Monday, February 3, 2014

Winners and Losers...

Wow, it wasn't even close!

In Seattle they are celebrating right now, but in Denver it's back to work.

Of course those who are celebrating will learn sometime soon; that as hard as it was to get to the top, the slide down is even harder to prevent.

Now the Seahawks deserve their victory, but the bigger life question deals with our response when we lose.  I have a friend who has just witnessed a family member pass away.  Death has not come easily, and there are no good words to be offered at a time like this.  We cannot sugar-coat the pain of life and death, for if we cannot accept the concept of loss, we ultimately are destined to sink deeper into despair.  Whether it is the small deaths we face each and every week, or whether we are humiliated on national TV, we are all losers.  Our struggle for success will ultimately fail us as we struggle under the gravitational pull that drags us down into our humanity.

We live in a world that loves 'rags to riches' stories, or the image of the 'self-made man.'  The truth is, however, that no matter what we do, we cannot escape the dust.  The earth has a claim on us.  As the minister is likely to say as the saint is lowered into the ground,  'ashes to ashes and dust to dust.'   No matter how strong we might be, eventually we must succumbed and be pulled back to earth.

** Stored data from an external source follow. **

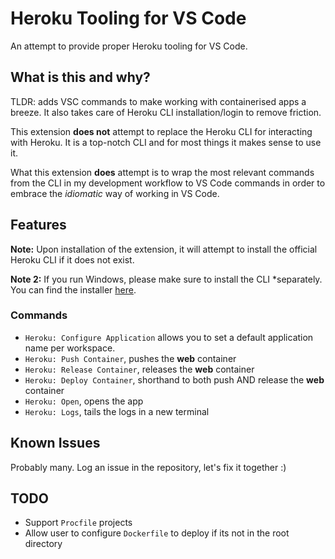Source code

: # Heroku Tooling for VS Code

An attempt to provide proper Heroku tooling for VS Code.

## What is this and why?

TLDR: adds VSC commands to make working with containerised apps a breeze. It
also takes care of Heroku CLI installation/login to remove friction.

This extension **does not** attempt to replace the Heroku CLI for interacting
with Heroku. It is a top-notch CLI and for most things it makes sense to use
it.

What this extension **does** attempt is to wrap the most relevant commands
from the CLI in my development workflow to VS Code commands in order to
embrace the _idiomatic_ way of working in VS Code.

## Features

**Note:** Upon installation of the extension, it will attempt to install the
official Heroku CLI if it does not exist.

**Note 2:** If you run Windows, please make sure to install the CLI
*separately. You can find the installer [here][0].

### Commands

- `Heroku: Configure Application` allows you to set a default application name per workspace.
- `Heroku: Push Container`, pushes the **web** container
- `Heroku: Release Container`, releases the **web** container
- `Heroku: Deploy Container`, shorthand to both push AND release the **web** container
- `Heroku: Open`, opens the app
- `Heroku: Logs`, tails the logs in a new terminal

## Known Issues

Probably many. Log an issue in the repository, let's fix it together :)

## TODO

- Support `Procfile` projects
- Allow user to configure `Dockerfile` to deploy if its not in the root directory

[0]: https://devcenter.heroku.com/articles/heroku-cli#download-and-install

Now I don't mean this to be maudlin.  I find the struggle to appear successful to be deadly to the soul.  It steals from the heart.  In the attempt to prove ourselves successful we miss out on significance.  I find it comforting that we are not to be evaluated by God as to whether we made it to the top or not.  Our value is not to be measured by success, but instead,  life is found in the depth of our humanity.  The closer to the ground we are, the closer we are to our origins.  The closer we are to our origins, the closer we are to God.  It is not our goal in life to show ourselves better than others but to make the world in which we live a bette place for all.  The goal is not to divide ourselves between winners and losers, but to dig deep into our fallen nature and thereby discover our common humanity.

So I have learned a lesson in humility this weekend as my Broncos lost.  Perhaps, however, this makes me the ultimate winner because I am more human than I was before.   It's lonely at the top, but there are plenty of losers all around who will share in our grief.